— Task brief —
Only lines holding the string "small" are wanted; copy each one from the material.

# # # # #

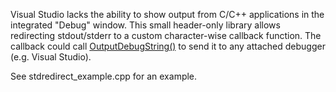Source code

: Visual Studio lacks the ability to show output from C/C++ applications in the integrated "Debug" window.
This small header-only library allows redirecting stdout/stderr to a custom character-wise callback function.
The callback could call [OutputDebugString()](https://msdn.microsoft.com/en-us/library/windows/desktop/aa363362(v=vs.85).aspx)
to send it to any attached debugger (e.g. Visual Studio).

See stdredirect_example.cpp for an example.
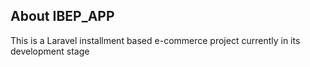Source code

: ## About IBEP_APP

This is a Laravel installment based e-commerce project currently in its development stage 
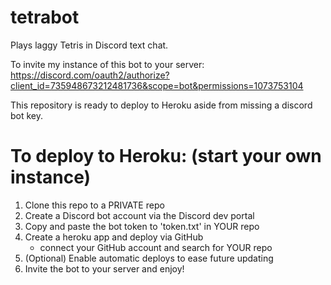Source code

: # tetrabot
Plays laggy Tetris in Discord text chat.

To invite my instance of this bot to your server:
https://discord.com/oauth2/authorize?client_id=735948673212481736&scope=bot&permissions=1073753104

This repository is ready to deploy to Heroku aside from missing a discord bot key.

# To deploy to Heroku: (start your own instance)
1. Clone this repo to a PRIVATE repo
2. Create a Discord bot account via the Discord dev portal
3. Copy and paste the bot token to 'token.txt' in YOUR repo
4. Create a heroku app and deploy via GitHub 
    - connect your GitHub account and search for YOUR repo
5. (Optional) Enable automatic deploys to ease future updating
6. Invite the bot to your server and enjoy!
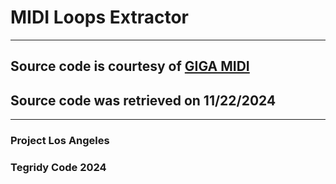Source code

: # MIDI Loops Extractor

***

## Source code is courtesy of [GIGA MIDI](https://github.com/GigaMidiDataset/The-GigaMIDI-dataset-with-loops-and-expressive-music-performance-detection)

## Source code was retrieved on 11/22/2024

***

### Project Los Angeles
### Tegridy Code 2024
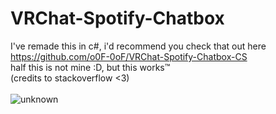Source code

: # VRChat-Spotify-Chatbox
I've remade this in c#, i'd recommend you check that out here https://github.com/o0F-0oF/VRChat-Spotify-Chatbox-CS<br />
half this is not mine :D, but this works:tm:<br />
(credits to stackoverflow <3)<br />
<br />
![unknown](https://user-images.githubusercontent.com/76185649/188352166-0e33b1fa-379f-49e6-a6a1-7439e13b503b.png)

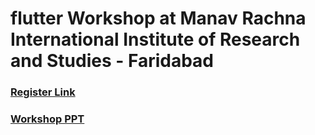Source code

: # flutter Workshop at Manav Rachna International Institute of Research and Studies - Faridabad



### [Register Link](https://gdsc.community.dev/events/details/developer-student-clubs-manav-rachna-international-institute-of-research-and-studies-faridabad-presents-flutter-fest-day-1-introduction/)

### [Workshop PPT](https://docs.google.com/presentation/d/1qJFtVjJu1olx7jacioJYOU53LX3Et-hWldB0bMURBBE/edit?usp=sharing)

# # # # #

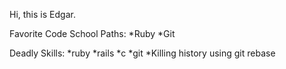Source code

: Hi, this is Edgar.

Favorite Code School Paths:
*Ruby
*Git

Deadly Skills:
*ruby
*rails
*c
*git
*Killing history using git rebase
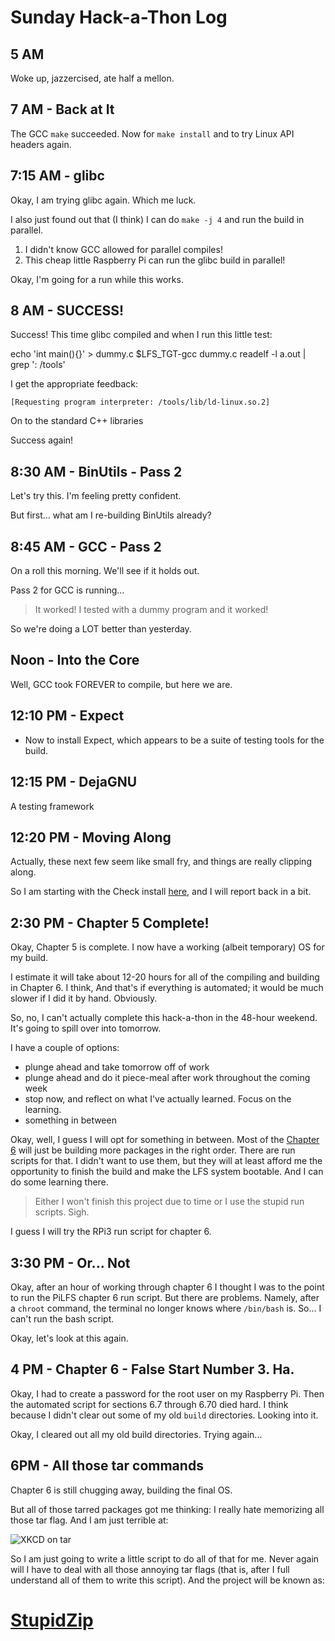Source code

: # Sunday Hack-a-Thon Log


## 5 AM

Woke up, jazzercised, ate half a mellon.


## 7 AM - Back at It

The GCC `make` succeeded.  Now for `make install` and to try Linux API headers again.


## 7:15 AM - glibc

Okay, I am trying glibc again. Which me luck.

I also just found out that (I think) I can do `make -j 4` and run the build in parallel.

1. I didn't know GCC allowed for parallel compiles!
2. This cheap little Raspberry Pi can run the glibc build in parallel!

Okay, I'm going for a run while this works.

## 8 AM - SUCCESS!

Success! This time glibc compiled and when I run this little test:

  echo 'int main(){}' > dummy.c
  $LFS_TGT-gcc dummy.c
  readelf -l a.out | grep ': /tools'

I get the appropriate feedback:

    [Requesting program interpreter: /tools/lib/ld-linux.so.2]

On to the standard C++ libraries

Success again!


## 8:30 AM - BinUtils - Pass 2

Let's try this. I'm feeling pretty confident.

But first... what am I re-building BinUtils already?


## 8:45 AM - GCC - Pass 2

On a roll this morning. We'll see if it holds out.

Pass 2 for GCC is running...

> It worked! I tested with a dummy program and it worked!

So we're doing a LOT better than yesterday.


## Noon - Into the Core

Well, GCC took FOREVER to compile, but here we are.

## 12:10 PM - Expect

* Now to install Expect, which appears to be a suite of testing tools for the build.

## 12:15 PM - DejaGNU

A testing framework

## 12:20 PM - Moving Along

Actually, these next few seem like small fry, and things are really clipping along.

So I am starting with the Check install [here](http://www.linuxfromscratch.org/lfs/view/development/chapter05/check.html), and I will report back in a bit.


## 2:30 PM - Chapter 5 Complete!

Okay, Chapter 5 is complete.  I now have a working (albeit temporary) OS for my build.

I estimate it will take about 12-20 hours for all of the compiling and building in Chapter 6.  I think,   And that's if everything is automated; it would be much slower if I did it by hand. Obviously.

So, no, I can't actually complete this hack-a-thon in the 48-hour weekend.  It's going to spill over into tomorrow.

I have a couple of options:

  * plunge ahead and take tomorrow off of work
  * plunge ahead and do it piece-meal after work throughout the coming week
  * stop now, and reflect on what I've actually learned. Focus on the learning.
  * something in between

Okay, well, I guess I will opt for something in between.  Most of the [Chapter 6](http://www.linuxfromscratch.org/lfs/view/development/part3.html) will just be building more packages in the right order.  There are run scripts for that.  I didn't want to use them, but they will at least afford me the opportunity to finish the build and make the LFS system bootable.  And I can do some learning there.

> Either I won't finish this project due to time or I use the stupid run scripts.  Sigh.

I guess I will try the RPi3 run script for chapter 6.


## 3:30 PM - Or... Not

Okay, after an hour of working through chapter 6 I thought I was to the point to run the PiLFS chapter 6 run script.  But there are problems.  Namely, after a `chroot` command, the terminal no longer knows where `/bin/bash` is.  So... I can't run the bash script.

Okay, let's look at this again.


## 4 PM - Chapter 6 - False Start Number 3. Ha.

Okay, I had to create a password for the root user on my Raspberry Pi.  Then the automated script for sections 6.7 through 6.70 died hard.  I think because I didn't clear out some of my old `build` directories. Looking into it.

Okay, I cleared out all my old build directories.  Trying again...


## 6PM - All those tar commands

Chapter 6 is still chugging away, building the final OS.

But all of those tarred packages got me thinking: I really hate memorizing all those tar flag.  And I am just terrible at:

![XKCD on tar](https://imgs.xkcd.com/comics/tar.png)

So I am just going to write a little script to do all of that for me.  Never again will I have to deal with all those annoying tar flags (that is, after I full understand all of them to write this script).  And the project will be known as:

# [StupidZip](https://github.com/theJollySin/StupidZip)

# # # # #

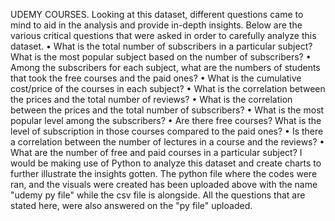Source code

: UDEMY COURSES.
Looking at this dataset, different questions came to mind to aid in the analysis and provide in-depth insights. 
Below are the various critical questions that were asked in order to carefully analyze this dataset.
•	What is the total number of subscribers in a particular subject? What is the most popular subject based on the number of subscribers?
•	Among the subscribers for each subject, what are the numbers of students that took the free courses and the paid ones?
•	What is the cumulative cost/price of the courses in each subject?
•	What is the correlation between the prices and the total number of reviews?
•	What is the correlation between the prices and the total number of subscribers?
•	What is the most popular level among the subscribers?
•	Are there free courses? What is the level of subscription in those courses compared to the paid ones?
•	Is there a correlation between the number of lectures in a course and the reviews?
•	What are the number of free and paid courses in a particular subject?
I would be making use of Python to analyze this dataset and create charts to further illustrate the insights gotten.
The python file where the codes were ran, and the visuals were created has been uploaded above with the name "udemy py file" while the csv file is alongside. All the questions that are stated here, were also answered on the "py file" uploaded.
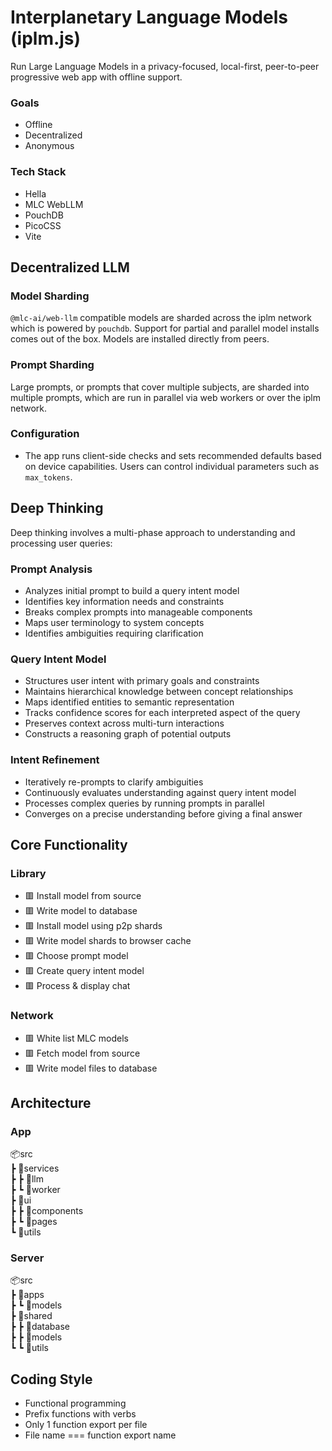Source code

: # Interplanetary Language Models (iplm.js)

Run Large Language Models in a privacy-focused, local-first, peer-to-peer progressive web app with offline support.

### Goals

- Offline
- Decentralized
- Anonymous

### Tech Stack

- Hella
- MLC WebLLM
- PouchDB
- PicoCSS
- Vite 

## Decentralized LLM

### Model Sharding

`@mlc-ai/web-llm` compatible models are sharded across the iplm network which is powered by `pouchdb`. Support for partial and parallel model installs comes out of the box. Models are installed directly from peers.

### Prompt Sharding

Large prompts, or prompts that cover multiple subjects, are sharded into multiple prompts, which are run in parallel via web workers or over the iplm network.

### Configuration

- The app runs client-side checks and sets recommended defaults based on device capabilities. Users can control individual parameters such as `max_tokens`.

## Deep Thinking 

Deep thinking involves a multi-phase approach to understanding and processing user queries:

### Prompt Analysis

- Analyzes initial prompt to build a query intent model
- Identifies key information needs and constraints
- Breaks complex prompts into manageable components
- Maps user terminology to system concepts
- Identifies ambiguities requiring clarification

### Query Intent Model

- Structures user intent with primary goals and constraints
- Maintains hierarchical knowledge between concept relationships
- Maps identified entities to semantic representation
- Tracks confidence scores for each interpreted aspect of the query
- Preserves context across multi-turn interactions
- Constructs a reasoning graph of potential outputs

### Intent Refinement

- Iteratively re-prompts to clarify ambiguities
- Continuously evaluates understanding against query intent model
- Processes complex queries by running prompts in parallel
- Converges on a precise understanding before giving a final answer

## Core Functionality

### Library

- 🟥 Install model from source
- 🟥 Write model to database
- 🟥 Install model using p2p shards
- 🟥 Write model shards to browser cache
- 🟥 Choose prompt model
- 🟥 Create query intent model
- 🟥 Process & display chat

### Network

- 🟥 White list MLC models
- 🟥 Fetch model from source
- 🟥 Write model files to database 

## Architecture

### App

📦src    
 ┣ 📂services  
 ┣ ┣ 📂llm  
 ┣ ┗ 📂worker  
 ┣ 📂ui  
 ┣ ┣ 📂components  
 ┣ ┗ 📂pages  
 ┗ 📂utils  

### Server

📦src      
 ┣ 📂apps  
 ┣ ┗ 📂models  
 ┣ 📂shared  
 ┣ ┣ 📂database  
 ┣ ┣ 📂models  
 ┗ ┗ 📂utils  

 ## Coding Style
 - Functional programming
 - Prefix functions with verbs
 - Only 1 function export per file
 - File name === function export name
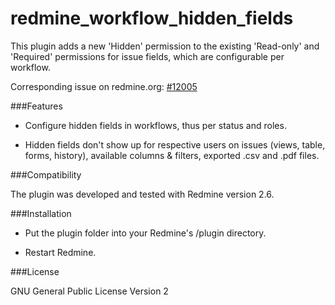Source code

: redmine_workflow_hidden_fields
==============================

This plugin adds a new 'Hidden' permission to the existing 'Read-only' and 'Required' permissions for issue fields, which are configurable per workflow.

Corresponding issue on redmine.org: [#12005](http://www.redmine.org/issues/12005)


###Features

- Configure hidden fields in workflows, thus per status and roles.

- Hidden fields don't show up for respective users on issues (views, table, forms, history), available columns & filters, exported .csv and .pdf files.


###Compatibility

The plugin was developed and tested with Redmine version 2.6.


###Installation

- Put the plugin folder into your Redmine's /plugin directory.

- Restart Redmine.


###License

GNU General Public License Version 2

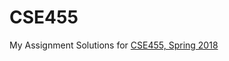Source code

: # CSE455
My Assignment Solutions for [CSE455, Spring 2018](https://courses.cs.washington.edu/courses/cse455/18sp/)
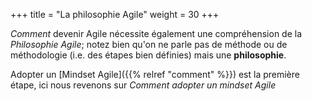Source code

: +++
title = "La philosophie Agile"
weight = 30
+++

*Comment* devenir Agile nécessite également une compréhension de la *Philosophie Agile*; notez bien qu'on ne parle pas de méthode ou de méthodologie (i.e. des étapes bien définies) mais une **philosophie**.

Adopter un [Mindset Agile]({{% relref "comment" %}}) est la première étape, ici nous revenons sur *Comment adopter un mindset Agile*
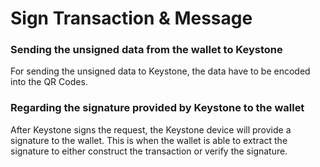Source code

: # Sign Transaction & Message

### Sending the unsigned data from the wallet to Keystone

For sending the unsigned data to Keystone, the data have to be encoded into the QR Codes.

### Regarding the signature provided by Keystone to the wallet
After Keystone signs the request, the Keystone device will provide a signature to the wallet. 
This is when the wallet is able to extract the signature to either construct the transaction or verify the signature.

# # # # #

— Solved problem —
This small header-only library allows redirecting stdout/stderr to a custom character-wise callback function.
Actually, these next few seem like small fry, and things are really clipping along.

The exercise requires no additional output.